Khara Galvin, Trivedi Hari, Newell Mary S, Patel Ravi, Rijken Tobias, Kecskemethy Peter, Glocker Ben
Kheiron Medical Technologies, London, UK.
Winship Cancer Institute, Emory University, Atlanta, GA, USA.
Commun Med (Lond). 2024 Feb 19;4(1):21. doi: 10.1038/s43856-024-00446-6.
Breast density is an important risk factor for breast cancer complemented by a higher risk of cancers being missed during screening of dense breasts due to reduced sensitivity of mammography. Automated, deep learning-based prediction of breast density could provide subject-specific risk assessment and flag difficult cases during screening. However, there is a lack of evidence for generalisability across imaging techniques and, importantly, across race.
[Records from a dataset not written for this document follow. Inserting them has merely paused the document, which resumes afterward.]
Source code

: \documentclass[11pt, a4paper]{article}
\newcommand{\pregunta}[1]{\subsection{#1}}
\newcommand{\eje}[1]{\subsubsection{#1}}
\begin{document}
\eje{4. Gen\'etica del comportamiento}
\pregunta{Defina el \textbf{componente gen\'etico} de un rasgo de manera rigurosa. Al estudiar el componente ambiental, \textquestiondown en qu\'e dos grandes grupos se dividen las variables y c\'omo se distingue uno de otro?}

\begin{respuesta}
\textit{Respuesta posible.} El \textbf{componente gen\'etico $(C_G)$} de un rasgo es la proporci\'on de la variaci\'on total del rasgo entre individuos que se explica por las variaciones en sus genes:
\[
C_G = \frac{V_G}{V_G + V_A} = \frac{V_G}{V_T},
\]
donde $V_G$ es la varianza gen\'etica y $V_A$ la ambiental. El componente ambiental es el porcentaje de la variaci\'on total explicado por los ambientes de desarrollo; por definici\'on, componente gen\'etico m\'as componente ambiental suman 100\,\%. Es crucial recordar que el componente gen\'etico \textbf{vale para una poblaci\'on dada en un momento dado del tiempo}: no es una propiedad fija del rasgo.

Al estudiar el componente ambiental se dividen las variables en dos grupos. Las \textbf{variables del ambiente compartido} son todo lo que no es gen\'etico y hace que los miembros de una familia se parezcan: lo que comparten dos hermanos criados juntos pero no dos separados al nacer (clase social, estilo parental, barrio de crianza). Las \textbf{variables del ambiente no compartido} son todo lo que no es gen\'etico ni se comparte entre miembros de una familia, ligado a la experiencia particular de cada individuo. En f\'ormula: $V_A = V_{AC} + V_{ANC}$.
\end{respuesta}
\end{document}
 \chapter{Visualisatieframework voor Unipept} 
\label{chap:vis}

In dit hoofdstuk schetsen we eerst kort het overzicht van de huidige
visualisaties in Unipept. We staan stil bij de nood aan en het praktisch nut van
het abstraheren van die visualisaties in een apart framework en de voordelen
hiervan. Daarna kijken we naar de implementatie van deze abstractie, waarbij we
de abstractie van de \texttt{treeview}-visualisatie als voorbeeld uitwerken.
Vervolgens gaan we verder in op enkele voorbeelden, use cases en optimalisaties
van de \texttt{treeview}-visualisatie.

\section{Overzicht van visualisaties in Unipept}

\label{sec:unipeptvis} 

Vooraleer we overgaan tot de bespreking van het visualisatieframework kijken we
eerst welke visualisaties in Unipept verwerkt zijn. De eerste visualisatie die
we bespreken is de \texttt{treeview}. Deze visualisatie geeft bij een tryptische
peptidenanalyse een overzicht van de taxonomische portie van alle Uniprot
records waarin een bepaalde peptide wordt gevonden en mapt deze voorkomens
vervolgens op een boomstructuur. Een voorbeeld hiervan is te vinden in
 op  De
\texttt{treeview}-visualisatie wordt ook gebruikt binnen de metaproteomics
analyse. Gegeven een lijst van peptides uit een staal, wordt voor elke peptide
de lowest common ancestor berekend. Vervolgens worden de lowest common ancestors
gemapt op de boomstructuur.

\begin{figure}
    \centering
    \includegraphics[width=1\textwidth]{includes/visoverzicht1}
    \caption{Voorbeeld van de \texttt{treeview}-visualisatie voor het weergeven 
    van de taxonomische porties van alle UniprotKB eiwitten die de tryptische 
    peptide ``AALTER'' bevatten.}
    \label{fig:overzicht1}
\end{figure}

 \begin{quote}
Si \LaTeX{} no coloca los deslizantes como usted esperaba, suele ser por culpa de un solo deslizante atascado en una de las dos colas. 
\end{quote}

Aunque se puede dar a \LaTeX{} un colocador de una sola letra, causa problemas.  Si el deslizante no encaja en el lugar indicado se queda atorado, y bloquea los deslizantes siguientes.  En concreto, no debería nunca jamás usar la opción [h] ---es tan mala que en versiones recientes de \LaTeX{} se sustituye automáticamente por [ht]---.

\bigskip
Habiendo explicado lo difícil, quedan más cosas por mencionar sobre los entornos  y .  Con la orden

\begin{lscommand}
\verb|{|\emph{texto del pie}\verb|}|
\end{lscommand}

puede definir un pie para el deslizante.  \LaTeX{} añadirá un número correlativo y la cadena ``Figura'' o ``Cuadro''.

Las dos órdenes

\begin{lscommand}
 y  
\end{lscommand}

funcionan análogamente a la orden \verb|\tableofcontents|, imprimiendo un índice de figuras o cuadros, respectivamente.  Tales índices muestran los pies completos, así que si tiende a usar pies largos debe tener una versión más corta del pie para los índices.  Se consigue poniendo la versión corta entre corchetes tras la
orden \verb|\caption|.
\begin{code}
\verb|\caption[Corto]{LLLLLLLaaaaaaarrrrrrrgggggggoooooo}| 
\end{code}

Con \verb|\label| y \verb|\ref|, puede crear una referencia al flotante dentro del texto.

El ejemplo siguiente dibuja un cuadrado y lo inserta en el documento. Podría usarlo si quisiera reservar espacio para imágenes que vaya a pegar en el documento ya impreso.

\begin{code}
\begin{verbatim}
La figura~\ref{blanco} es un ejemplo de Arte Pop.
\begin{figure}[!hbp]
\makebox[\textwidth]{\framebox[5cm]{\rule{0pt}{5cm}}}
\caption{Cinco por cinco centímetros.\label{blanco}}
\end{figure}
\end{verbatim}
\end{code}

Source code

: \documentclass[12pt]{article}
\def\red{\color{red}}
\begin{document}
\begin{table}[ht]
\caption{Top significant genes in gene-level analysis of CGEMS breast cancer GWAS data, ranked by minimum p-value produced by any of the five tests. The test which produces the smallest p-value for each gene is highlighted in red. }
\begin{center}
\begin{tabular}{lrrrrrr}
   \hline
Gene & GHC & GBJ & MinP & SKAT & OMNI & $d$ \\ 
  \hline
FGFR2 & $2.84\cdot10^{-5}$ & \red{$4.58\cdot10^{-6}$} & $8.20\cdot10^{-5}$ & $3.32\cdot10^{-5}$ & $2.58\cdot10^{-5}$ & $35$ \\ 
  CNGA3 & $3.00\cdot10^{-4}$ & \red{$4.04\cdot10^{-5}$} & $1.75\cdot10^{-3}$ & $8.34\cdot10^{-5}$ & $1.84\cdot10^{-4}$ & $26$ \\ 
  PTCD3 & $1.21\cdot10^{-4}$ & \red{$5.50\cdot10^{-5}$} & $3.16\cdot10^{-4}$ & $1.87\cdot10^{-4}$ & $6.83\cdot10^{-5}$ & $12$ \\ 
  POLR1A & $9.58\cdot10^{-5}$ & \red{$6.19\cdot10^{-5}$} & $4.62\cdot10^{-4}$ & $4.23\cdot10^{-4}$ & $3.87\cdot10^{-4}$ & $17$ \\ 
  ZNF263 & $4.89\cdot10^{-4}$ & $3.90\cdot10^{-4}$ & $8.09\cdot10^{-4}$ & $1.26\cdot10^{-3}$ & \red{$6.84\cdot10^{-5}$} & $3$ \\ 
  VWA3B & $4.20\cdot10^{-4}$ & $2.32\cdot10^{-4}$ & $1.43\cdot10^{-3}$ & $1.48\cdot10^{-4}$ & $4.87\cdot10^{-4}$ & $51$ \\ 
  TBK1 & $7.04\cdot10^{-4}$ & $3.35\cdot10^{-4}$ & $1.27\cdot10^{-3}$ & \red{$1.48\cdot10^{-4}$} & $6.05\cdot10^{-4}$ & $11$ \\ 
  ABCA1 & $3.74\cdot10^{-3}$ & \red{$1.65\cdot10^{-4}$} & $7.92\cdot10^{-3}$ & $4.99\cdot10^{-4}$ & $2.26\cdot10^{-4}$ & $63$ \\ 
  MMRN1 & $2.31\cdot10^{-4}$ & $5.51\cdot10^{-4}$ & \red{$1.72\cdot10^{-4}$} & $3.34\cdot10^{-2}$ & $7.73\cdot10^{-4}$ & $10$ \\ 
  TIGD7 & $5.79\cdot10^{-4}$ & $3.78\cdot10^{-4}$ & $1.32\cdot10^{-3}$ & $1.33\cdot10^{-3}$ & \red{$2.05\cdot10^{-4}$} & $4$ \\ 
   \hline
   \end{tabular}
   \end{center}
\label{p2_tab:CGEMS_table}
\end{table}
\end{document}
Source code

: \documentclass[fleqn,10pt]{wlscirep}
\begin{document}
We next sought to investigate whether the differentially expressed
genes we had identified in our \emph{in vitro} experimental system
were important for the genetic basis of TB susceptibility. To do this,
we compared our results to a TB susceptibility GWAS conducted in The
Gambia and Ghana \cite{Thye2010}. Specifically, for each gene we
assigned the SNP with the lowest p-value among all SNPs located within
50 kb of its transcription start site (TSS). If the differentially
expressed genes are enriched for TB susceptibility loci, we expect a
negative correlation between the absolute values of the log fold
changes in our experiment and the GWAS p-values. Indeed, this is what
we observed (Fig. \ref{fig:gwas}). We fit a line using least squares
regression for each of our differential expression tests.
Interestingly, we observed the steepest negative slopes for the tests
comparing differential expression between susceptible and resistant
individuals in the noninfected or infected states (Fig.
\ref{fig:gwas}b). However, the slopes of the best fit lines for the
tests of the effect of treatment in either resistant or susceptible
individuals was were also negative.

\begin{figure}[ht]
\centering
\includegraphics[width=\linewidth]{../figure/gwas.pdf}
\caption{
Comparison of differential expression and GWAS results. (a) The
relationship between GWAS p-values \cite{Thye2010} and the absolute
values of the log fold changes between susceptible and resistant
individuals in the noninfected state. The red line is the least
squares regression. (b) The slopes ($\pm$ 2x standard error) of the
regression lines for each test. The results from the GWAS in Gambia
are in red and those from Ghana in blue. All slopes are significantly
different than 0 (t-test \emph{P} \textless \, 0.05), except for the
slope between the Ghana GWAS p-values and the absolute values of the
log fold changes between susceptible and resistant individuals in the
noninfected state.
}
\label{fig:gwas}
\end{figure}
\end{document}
This study used a large, racially diverse dataset with 69,697 mammographic studies comprising 451,642 individual images from 23,057 female participants. A deep learning model was developed for four-class BI-RADS density prediction. A comprehensive performance evaluation assessed the generalisability across two imaging techniques, full-field digital mammography (FFDM) and two-dimensional synthetic (2DS) mammography. A detailed subgroup performance and bias analysis assessed the generalisability across participants' race.
Here we show that a model trained on FFDM-only achieves a 4-class BI-RADS classification accuracy of 80.5% (79.7-81.4) on FFDM and 79.4% (78.5-80.2) on unseen 2DS data. When trained on both FFDM and 2DS images, the performance increases to 82.3% (81.4-83.0) and 82.3% (81.3-83.1). Racial subgroup analysis shows unbiased performance across Black, White, and Asian participants, despite a separate analysis confirming that race can be predicted from the images with a high accuracy of 86.7% (86.0-87.4).
Deep learning-based breast density prediction generalises across imaging techniques and race. No substantial disparities are found for any subgroup, including races that were never seen during model development, suggesting that density predictions are unbiased.
乳腺密度是乳腺癌的一个重要风险因素,此外,由于乳腺钼靶检查敏感度降低,在对致密乳腺进行筛查时漏诊癌症的风险更高。基于深度学习的乳腺密度自动预测可为个体提供风险评估,并在筛查过程中标记出疑难病例。然而,目前缺乏关于该方法在不同成像技术间,尤其是在不同种族间的通用性的证据。
本研究使用了一个大型的、种族多样的数据集,其中包含69697例乳腺钼靶检查,共451642张个体图像,来自23057名女性参与者。开发了一种深度学习模型用于四类乳腺影像报告和数据系统(BI-RADS)密度预测。进行了全面的性能评估,以评估该模型在两种成像技术(全视野数字乳腺钼靶检查(FFDM)和二维合成(2DS)乳腺钼靶检查)间的通用性。进行了详细的亚组性能和偏差分析,以评估该模型在不同种族参与者中的通用性。
我们发现,仅在FFDM上训练的模型在FFDM上实现了四类BI-RADS分类准确率为80.5%(79.7-81.4),在未见过的2DS数据上为79.4%(78.5-80.2)。当在FFDM和2DS图像上都进行训练时,性能提高到82.3%(81.4-83.0)和82.3%(81.3-83.1)。种族亚组分析显示,在黑人、白人和亚洲参与者中,该模型的性能无偏差,尽管单独分析证实可以从图像中高精度地预测种族,准确率为86.7%(86.0-87.4)。
基于深度学习的乳腺密度预测在不同成像技术和种族间具有通用性。在任何亚组中均未发现明显差异,包括在模型开发过程中从未见过的种族,这表明密度预测是无偏差的。